## Exercise
Copy every line of the records exactly, without including the images.

═══ Extracted data ═══

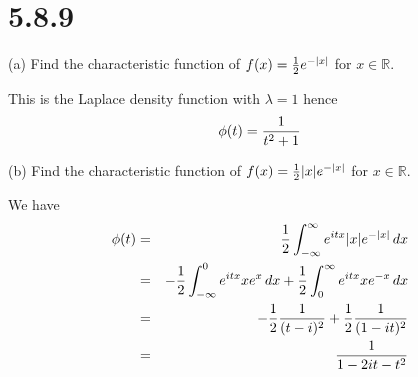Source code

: \section*{5.8.9}
(a) Find the characteristic function of
$f(x)={1\over2}e^{-|x|}$ for $x\in\mathbb R$.

\bigskip
\noindent
This is the Laplace density function with $\lambda=1$ hence
$$\phi(t)={1\over t^2+1}$$

\bigskip
\noindent
(b) Find the characteristic function of
$f(x)={1\over2}|x|e^{-|x|}$ for $x\in\mathbb R$.

\bigskip
\noindent
We have
\begin{eqnarray*}
\phi(t)&=&{1\over2}\int_{-\infty}^\infty e^{itx}
|x|e^{-|x|}\,dx\\
&=&-{1\over2}\int_{-\infty}^0e^{itx}xe^x\,dx
+{1\over2}\int_0^\infty e^{itx}xe^{-x}\,dx\\
&=&-{1\over2}{1\over(t-i)^2}+{1\over2}{1\over(1-it)^2}\\
&=&{1\over1-2it-t^2}
\end{eqnarray*}
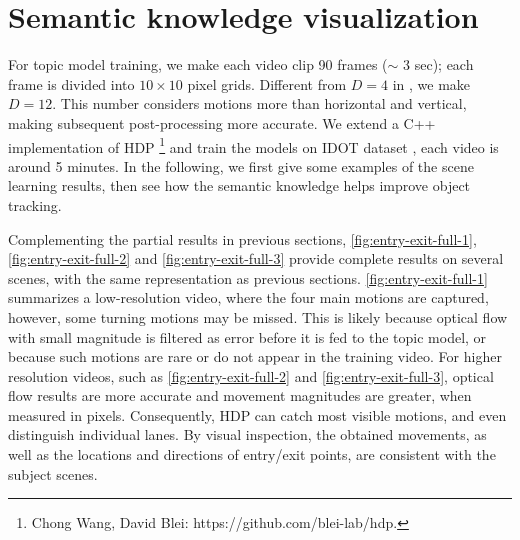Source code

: \section{Semantic knowledge visualization}

For topic model training, we make each video clip 90 frames ($\sim$ 3 sec); each frame is divided into $10\times10$ pixel grids. Different from $D=4$ in \cite{wang2009unsupervised,kuettel2010s}, we make $D=12$. This number considers motions more than horizontal and vertical, making subsequent post-processing more accurate. 
We extend a C++ implementation of HDP \footnote{Chong Wang, David Blei: https://github.com/blei-lab/hdp.} and train the models on IDOT dataset \cite{yanziVehicleTracker}, each video is around 5 minutes. 
In the following, we first give some examples of the scene learning results, then see how the semantic knowledge helps improve object tracking.

Complementing the partial results in previous sections, \ref{fig:entry-exit-full-1}, \ref{fig:entry-exit-full-2} and \ref{fig:entry-exit-full-3} provide complete results on several scenes, 
with the same representation as previous sections.
\ref{fig:entry-exit-full-1} summarizes a low-resolution video, where the four main motions are captured, however, some turning motions may be missed. This is likely because optical flow with small magnitude is filtered as error before it is fed to the topic model, or because such motions are rare or do not appear in the training video.
For higher resolution videos, such as \ref{fig:entry-exit-full-2} and \ref{fig:entry-exit-full-3}, optical flow results are more accurate and movement magnitudes are greater, when measured in pixels. Consequently, HDP can catch most visible motions, and even distinguish individual lanes.
By visual inspection, the obtained movements, as well as the locations and directions of entry/exit points, are consistent with the subject scenes.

═══

## Result
Source code

: \section*{5.8.9}
(a) Find the characteristic function of
$f(x)={1\over2}e^{-|x|}$ for $x\in\mathbb R$.

\bigskip
\noindent
This is the Laplace density function with $\lambda=1$ hence
$$\phi(t)={1\over t^2+1}$$

\bigskip
\noindent
(b) Find the characteristic function of
$f(x)={1\over2}|x|e^{-|x|}$ for $x\in\mathbb R$.

\bigskip
\noindent
We have
\begin{eqnarray*}
\phi(t)&=&{1\over2}\int_{-\infty}^\infty e^{itx}
|x|e^{-|x|}\,dx\\
&=&-{1\over2}\int_{-\infty}^0e^{itx}xe^x\,dx
+{1\over2}\int_0^\infty e^{itx}xe^{-x}\,dx\\
&=&-{1\over2}{1\over(t-i)^2}+{1\over2}{1\over(1-it)^2}\\
&=&{1\over1-2it-t^2}
\end{eqnarray*}
Source code

: \section{Semantic knowledge visualization}

For topic model training, we make each video clip 90 frames ($\sim$ 3 sec); each frame is divided into $10\times10$ pixel grids. Different from $D=4$ in \cite{wang2009unsupervised,kuettel2010s}, we make $D=12$. This number considers motions more than horizontal and vertical, making subsequent post-processing more accurate. 
We extend a C++ implementation of HDP \footnote{Chong Wang, David Blei: https://github.com/blei-lab/hdp.} and train the models on IDOT dataset \cite{yanziVehicleTracker}, each video is around 5 minutes. 
In the following, we first give some examples of the scene learning results, then see how the semantic knowledge helps improve object tracking.

Complementing the partial results in previous sections, \ref{fig:entry-exit-full-1}, \ref{fig:entry-exit-full-2} and \ref{fig:entry-exit-full-3} provide complete results on several scenes, 
with the same representation as previous sections.
\ref{fig:entry-exit-full-1} summarizes a low-resolution video, where the four main motions are captured, however, some turning motions may be missed. This is likely because optical flow with small magnitude is filtered as error before it is fed to the topic model, or because such motions are rare or do not appear in the training video.
For higher resolution videos, such as \ref{fig:entry-exit-full-2} and \ref{fig:entry-exit-full-3}, optical flow results are more accurate and movement magnitudes are greater, when measured in pixels. Consequently, HDP can catch most visible motions, and even distinguish individual lanes.
By visual inspection, the obtained movements, as well as the locations and directions of entry/exit points, are consistent with the subject scenes.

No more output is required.